Federal Bank Regulation

Safety and Soundness.   The federal banking agencies, including the FDIC, have implemented rules and guidelines concerning standards for safety and soundness required pursuant to Section 39 of the Federal Deposit Insurance Corporation Improvement Act, or FDICIA. In general, the standards relate to (1) operational and managerial matters; (2) asset quality and earnings; and (3) compensation. The operational and managerial standards cover (a) internal controls and information systems, (b) internal audit systems, (c) loan documentation, (d) credit underwriting, (e) interest rate exposure, (f) asset growth, and (g) compensation, fees and benefits.
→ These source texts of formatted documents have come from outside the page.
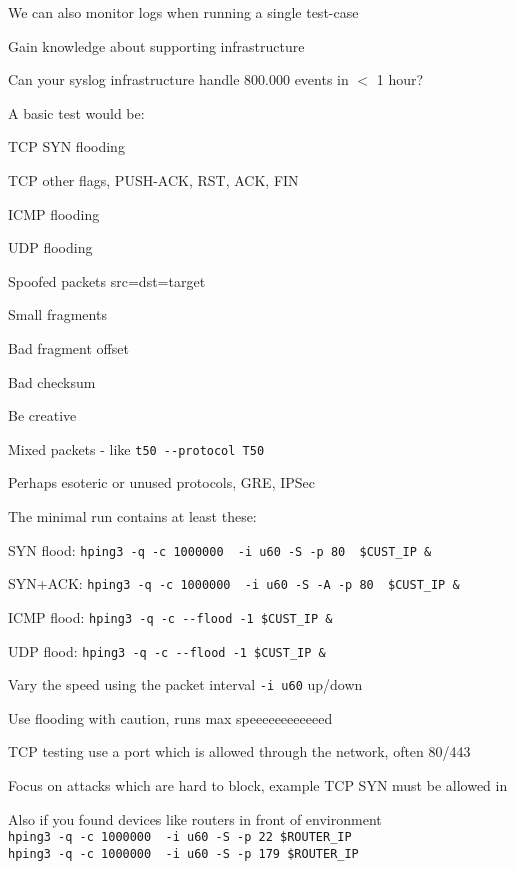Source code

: \documentclass[Screen16to9,17pt]{foils}
\begin{document}
\begin{list2}
\item We can also monitor logs when running a single test-case
\item Gain knowledge about supporting infrastructure
\item Can your syslog infrastructure handle 800.000 events in $<$ 1 hour?
\end{list2}



A basic test would be:
\begin{list2}
\item TCP SYN flooding
\item TCP other flags, PUSH-ACK, RST, ACK, FIN
\item ICMP flooding
\item UDP flooding
\item Spoofed packets src=dst=target \smiley
\item Small fragments
\item Bad fragment offset
\item Bad checksum
\item Be creative
\item Mixed packets - like \verb+t50 --protocol T50+
\item Perhaps esoteric or unused protocols, GRE, IPSec
\end{list2}


\begin{list1}
\item The minimal run contains at least these:
\begin{list2}
\item SYN flood: \verb+hping3 -q -c 1000000  -i u60 -S -p 80  $CUST_IP &+
\item SYN+ACK: \verb+hping3 -q -c 1000000  -i u60 -S -A -p 80  $CUST_IP &+
\item ICMP flood: \verb+hping3 -q -c --flood -1 $CUST_IP &+
\item UDP flood: \verb+hping3 -q -c --flood -1 $CUST_IP &+
\end{list2}
\item Vary the speed using the packet interval \verb+-i u60+ up/down
\item Use flooding with caution, runs max speeeeeeeeeeeed \smiley
\item TCP testing use a port which is allowed through the network, often 80/443
\item Focus on attacks which are hard to block, example TCP SYN must be allowed in
\item Also if you found devices like routers in front of environment\\
\verb+hping3 -q -c 1000000  -i u60 -S -p 22 $ROUTER_IP+\\
\verb+hping3 -q -c 1000000  -i u60 -S -p 179 $ROUTER_IP+
\end{list1}
\end{document}
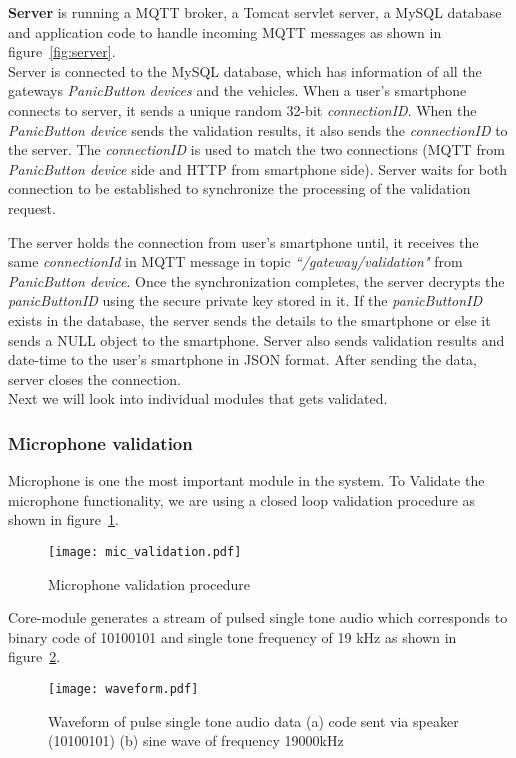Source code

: \textbf{Server} is running a MQTT broker, a Tomcat servlet server, a MySQL database and application code to handle incoming MQTT messages as shown in figure~\ref{fig:server}.\\
Server is connected to the MySQL database, which has information of all the gateways \emph{PanicButton devices} and the vehicles. When a user's smartphone connects to server, it sends a unique random 32-bit \emph{connectionID}. When the \emph{PanicButton device} sends the validation results, it also sends the \emph{connectionID} to the server. The \emph{connectionID} is used to match the two connections (MQTT from \emph{PanicButton device} side and HTTP from smartphone side). Server waits for both connection to be established to synchronize the processing of the validation request.
 
The server holds the connection from user's smartphone until, it receives the same \emph{connectionId} in MQTT message in topic \emph{``/gateway/validation"} from \emph{PanicButton device}. Once the synchronization completes, the server decrypts the \emph{panicButtonID} using the secure private key stored in it. If the \emph{panicButtonID} exists in the database, the server sends the details to the smartphone or else it sends a NULL object to the smartphone. Server also sends validation results and date-time to the user's smartphone in JSON format. After sending the data, server closes the connection.\\


Next we will look into individual modules that gets validated.

\subsubsection{Microphone validation}
Microphone is one the most important module in the system. To Validate the microphone functionality, we are using a closed loop validation procedure as shown in figure~\ref{fig:mic_validation}.
\begin{figure}[H]
\centering
\texttt{[image: mic\_validation.pdf]}
\caption{Microphone validation procedure}
\label{fig:mic_validation}
\end{figure}
Core-module generates a stream of pulsed single tone audio which corresponds to binary code of 10100101 and single tone frequency of 19 kHz as shown in figure~\ref{fig:waveform}.\\
\begin{figure}[H]
\texttt{[image: waveform.pdf]}
\caption{Waveform of pulse single tone audio data (a) code sent via speaker (10100101) (b) sine wave of frequency 19000kHz}
\label{fig:waveform}
\end{figure}
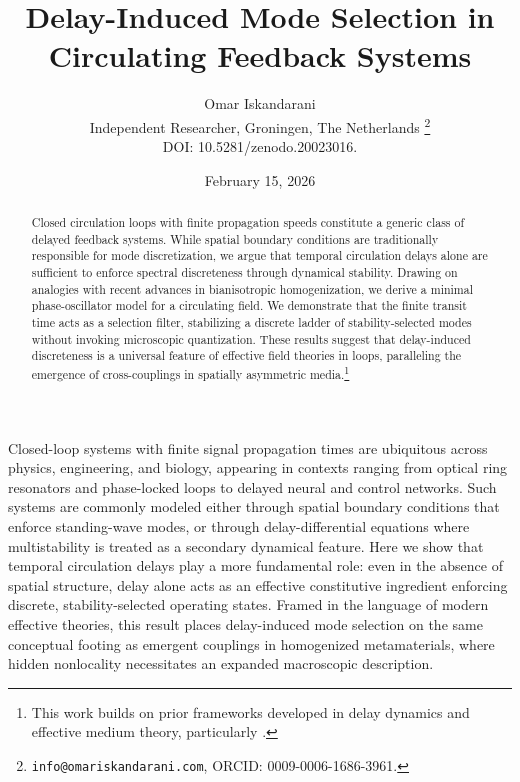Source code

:\documentclass[11pt,a4paper]{article}
\newcommand{\paperdoi}{10.5281/zenodo.20023016}
\begin{document}
    \title{Delay-Induced Mode Selection in Circulating Feedback Systems}
    \author{%
        Omar Iskandarani\\
        \small Independent Researcher, Groningen, The Netherlands%
        \thanks{\texttt{info@omariskandarani.com}, ORCID: 0009-0006-1686-3961.} \\
        \small DOI: \paperdoi.%
    }
    \date{February 15, 2026}

    \maketitle
    \begin{abstract}
        Closed circulation loops with finite propagation speeds constitute a generic class of delayed feedback systems. While spatial boundary conditions are traditionally responsible for mode discretization, we argue that temporal circulation delays alone are sufficient to enforce spectral discreteness through dynamical stability. Drawing on analogies with recent advances in bianisotropic homogenization, we derive a minimal phase-oscillator model for a circulating field. We demonstrate that the finite transit time acts as a selection filter, stabilizing a discrete ladder of stability-selected modes without invoking microscopic quantization. These results suggest that delay-induced discreteness is a universal feature of effective field theories in loops, paralleling the emergence of cross-couplings in spatially asymmetric media.\footnote{This work builds on prior frameworks developed in delay dynamics and effective medium theory, particularly \cite{Willis2012, Yanchuk2017}.}
    \end{abstract}

    \par
    \noindent
    \normalfont\normalsize\justifying
    Closed-loop systems with finite signal propagation times are ubiquitous across physics, engineering, and biology, appearing in contexts ranging from optical ring resonators and phase-locked loops to delayed neural and control networks. Such systems are commonly modeled either through spatial boundary conditions that enforce standing-wave modes, or through delay-differential equations where multistability is treated as a secondary dynamical feature.
    Here we show that temporal circulation delays play a more fundamental role: even in the absence of spatial structure, delay alone acts as an effective constitutive ingredient enforcing discrete, stability-selected operating states.
     Framed in the language of modern effective theories, this result places delay-induced mode selection on the same conceptual footing as emergent couplings in homogenized metamaterials, where hidden nonlocality necessitates an expanded macroscopic description.
\end{document}
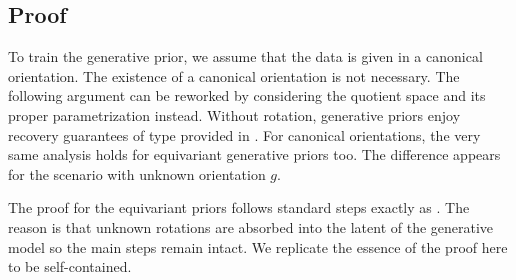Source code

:
\subsection{Proof}
To train the generative prior, we assume that the data is given in a canonical orientation. The existence of a canonical orientation is not necessary. The following argument can be reworked by considering the quotient space and its proper parametrization instead. Without rotation, generative priors enjoy recovery guarantees of type provided in \citet{Bora2017-as}. For canonical orientations, the very same analysis holds for equivariant generative priors too.  The difference appears for the scenario with unknown orientation $g$. 

The proof for the equivariant priors follows standard steps exactly as \citet{Bora2017-as}. The reason is that unknown rotations are absorbed into the latent of the generative model so the main steps remain intact. We replicate the essence of the proof here to be self-contained.

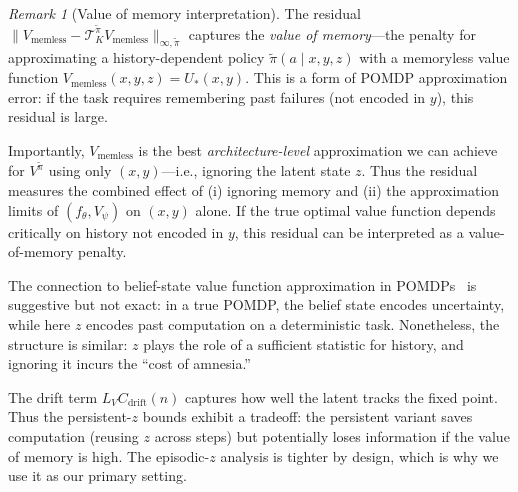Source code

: \documentclass{article}
\theoremstyle{plain}
\theoremstyle{definition}
\theoremstyle{remark}
\newtheorem{remark}[theorem]{Remark}
\newcommand{\Cdrift}{C_{\mathrm{drift}}}
\begin{document}
{\begin{remark}[Value of memory interpretation]
\label{rem:value_of_memory}
The residual $\|V_{\mathrm{memless}} - \mathcal{T}_K^{\tilde{\pi}} V_{\mathrm{memless}}\|_{\infty,\tilde{\pi}}$ captures the \emph{value of memory}---the penalty for approximating a history-dependent policy $\tilde{\pi}(a\mid x,y,z)$ with a memoryless value function $V_{\mathrm{memless}}(x,y,z) = U_*(x,y)$.
This is a form of POMDP approximation error: if the task requires remembering past failures (not encoded in $y$), this residual is large.

Importantly, $V_{\mathrm{memless}}$ is the best \emph{architecture-level} approximation we can achieve for $V^{\tilde{\pi}}$ using only $(x,y)$---i.e., ignoring the latent state $z$.
Thus the residual measures the combined effect of (i) ignoring memory and (ii) the approximation limits of $(f_\theta, V_\psi)$ on $(x,y)$ alone.
If the true optimal value function depends critically on history not encoded in $y$, this residual can be interpreted as a value-of-memory penalty.

The connection to belief-state value function approximation in POMDPs~\citep{Kaelbling1998POMDP} is suggestive but not exact: in a true POMDP, the belief state encodes uncertainty, while here $z$ encodes past computation on a deterministic task.
Nonetheless, the structure is similar: $z$ plays the role of a sufficient statistic for history, and ignoring it incurs the ``cost of amnesia.''

The drift term $L_V \Cdrift(n)$ captures how well the latent tracks the fixed point.
Thus the persistent-$z$ bounds exhibit a tradeoff: the persistent variant saves computation (reusing $z$ across steps) but potentially loses information if the value of memory is high.
The episodic-$z$ analysis is tighter by design, which is why we use it as our primary setting.
\end{remark}}
\end{document}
Under the asset quality and earnings standards, the Bank is required to establish and maintain systems to (i) identify problem assets and prevent deterioration in those assets, and (ii) evaluate and monitor earnings and ensure that earnings are sufficient to maintain adequate capital reserves. Finally, the compensation standard states that compensation will be considered excessive if it is unreasonable or disproportionate to the services actually performed by the individual being compensated. If an insured state-chartered bank fails to meet any of the standards promulgated by regulation, then such institution will be required to submit a plan within 30 days to the FDIC specifying the steps it will take to correct the deficiency. In the event that an insured state-chartered bank fails to submit or fails in any material respect to implement a compliance plan within the time allowed by the federal banking agency, Section 39 of the FDICIA provides that the FDIC must order the institution to correct the deficiency and may (1) restrict asset growth; (2) require the bank to increase its ratio of tangible equity to assets; (3) restrict the rates of interest that the bank may pay; or (4) take any other action that would better carry out the purpose of prompt corrective action. We believe that the Bank has been and will continue to be in compliance with each of the standards as they have been established by the FDICIA.

Capital Requirements.   The FRB monitors the Company's capital adequacy, on a consolidated basis, and the FDIC and Connecticut Department of Banking monitor the capital adequacy of the Bank.